The FSA could go a step further and force funds to disclose the portion of the TER that was spent on (1) portfolio management, (2) marketing, (3) commissions actually paid out to advisers and platforms, (4) custodial services, and (5) shareholder services. If the FSA were to require disclosure of these items for all funds, based on uniform definitions, fund shareholders would be in a much better position to assess whether they are getting value for money for the array of services that are bundled into a typical TER.
Investor Education
Another obstacle is investor education. It is true that fees have a relatively small effect in any given year, but their impact compounds over time, costing investors tens of thousands of pounds or more, by the time they retire. Getting investors to focus on this mundane fact rather than short-term performance is a tough exercise.
The FSA, to its credit, has tried to get at this by requiring all funds to disclose reduction-in-yield figures. The problem with these numbers, however, is that they use assumed rates of return that investors may well dismiss as unrealistic or irrelevant, and they conflate sales charges with ongoing fees. Further, they use the fund’s maximum stated sales charge, which most investors know they will not have pay. The net effect is a figure that is of questionable relevance for many. Ensuring that all funds disclose a TER in addition to the reduction-in-yield figures would be a step forward in this regard.
The Life & Pension Problem
A problem that cannot be ignored is the opacity of fees associated with many life and pension funds. Once a fund is offered through an insurance wrapper, all the disclosure requirements that apply to OEICs and Unit Trusts no longer apply to the "wrapped" version—a loophole big enough to drive a good sized lorry through. The FSA needs to require full, consistent cost disclosure across these offerings, with the cornerstone being the TER of each offering, including any ongoing charges applied by the insurance company and by the fund itself. Providers should also be required to disclose clearly any sales charges or other fees as a percentage of assets.

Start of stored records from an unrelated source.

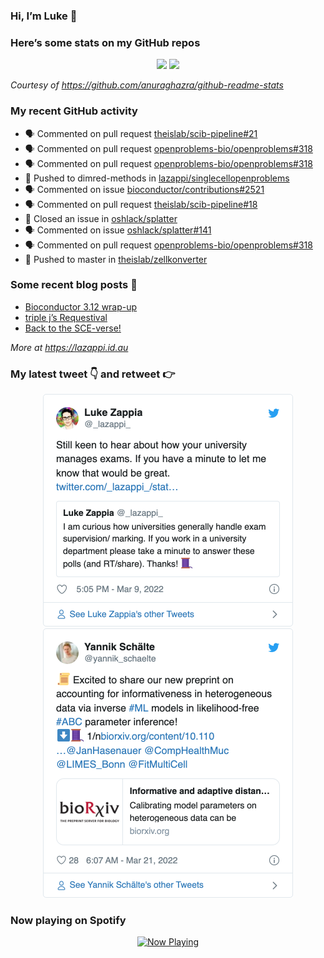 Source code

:
<!-- README.md is generated from README.Rmd. Please edit that file -->

### Hi, I’m Luke 👋

<!--
**lazappi/lazappi** is a ✨ _special_ ✨ repository because its `README.md` (this file) appears on your GitHub profile.

Here are some ideas to get you started:

- 🔭 I’m currently working on ...
- 🌱 I’m currently learning ...
- 👯 I’m looking to collaborate on ...
- 🤔 I’m looking for help with ...
- 💬 Ask me about ...
- 📫 How to reach me: ...
- 😄 Pronouns: ...
- ⚡ Fun fact: ...
-->

### Here’s some stats on my GitHub repos

<p align="center">

<img src="https://github-readme-stats.vercel.app/api?username=lazappi&count_private=true&show_icons=true&theme=buefy&hide_title=True">
<img src="https://github-readme-stats.vercel.app/api/top-langs/?username=lazappi&hide=html&theme=buefy&layout=compact">

</p>

*Courtesy of <https://github.com/anuraghazra/github-readme-stats>*

### My recent GitHub activity

  - 🗣 Commented on pull request
    [theislab/scib-pipeline\#21](https://github.com/theislab/scib-pipeline#21)
  - 🗣 Commented on pull request
    [openproblems-bio/openproblems\#318](https://github.com/openproblems-bio/openproblems#318)
  - 🗣 Commented on pull request
    [openproblems-bio/openproblems\#318](https://github.com/openproblems-bio/openproblems#318)
  - 📨 Pushed to dimred-methods in
    [lazappi/singlecellopenproblems](https://github.com/lazappi/singlecellopenproblems)
  - 🗣 Commented on issue
    [bioconductor/contributions\#2521](https://github.com/bioconductor/contributions#2521)
  - 🗣 Commented on pull request
    [theislab/scib-pipeline\#18](https://github.com/theislab/scib-pipeline#18)
  - 🎊 Closed an issue in
    [oshlack/splatter](https://github.com/oshlack/splatter)
  - 🗣 Commented on issue
    [oshlack/splatter\#141](https://github.com/oshlack/splatter#141)
  - 🗣 Commented on pull request
    [openproblems-bio/openproblems\#318](https://github.com/openproblems-bio/openproblems#318)
  - 📨 Pushed to master in
    [theislab/zellkonverter](https://github.com/theislab/zellkonverter)

### Some recent blog posts 📝

  - [Bioconductor 3.12
    wrap-up](https://lazappi.id.au/post/2020-10-30-bioconductor-3-12-wrap-up/)
  - [triple j’s
    Requestival](https://lazappi.id.au/post/2020-07-11-requestival/)
  - [Back to the
    SCE-verse\!](https://lazappi.id.au/post/2020-05-12-back-to-the-sce-verse/)

*More at <https://lazappi.id.au>*

### My latest tweet 👇 and retweet 👉


<p align="center">

<a href="https://twitter.com/_lazappi_/status/1501605125579808770">
<img src="https://github.com/lazappi/lazappi/raw/master/README_files/figure-gfm/tweets-1.png" width="400">
</a> <a href="https://twitter.com/_lazappi_/status/1505815720311115776">
<img src="https://github.com/lazappi/lazappi/raw/master/README_files/figure-gfm/tweets-2.png" width="400">
</a>

</p>

### Now playing on Spotify

<p align="center">

<a href="https://now-playing-profile.lazappi.vercel.app/now-playing?open">
<img src="https://now-playing-profile.lazappi.vercel.app/now-playing" width="256" height="64" alt="Now Playing">
</a>

</p>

Shareholder Representation on Fund Boards
Finally, it’s worth noting the lack of shareholder representation on fund boards. OEICs in the UK can operate with only one director - the management company - if they choose. Most, of course, choose this structure. Thus, when a fund company wishes to raise its charges or tries to do something else that could well damage the interests of current shareholders, there is quite literally no one to step in and question the activity other than the fund company itself. The structure is particularly problematic in the funds industry: Fund investors are a broad, fragmented group who have little power as individuals to effect change at a given fund. The management company, on the other hand, acts with complete information and its interests may often be in direct conflict with those of fund shareholders. Having a shareholder / investor representative on the board would help ensure their interests are protected.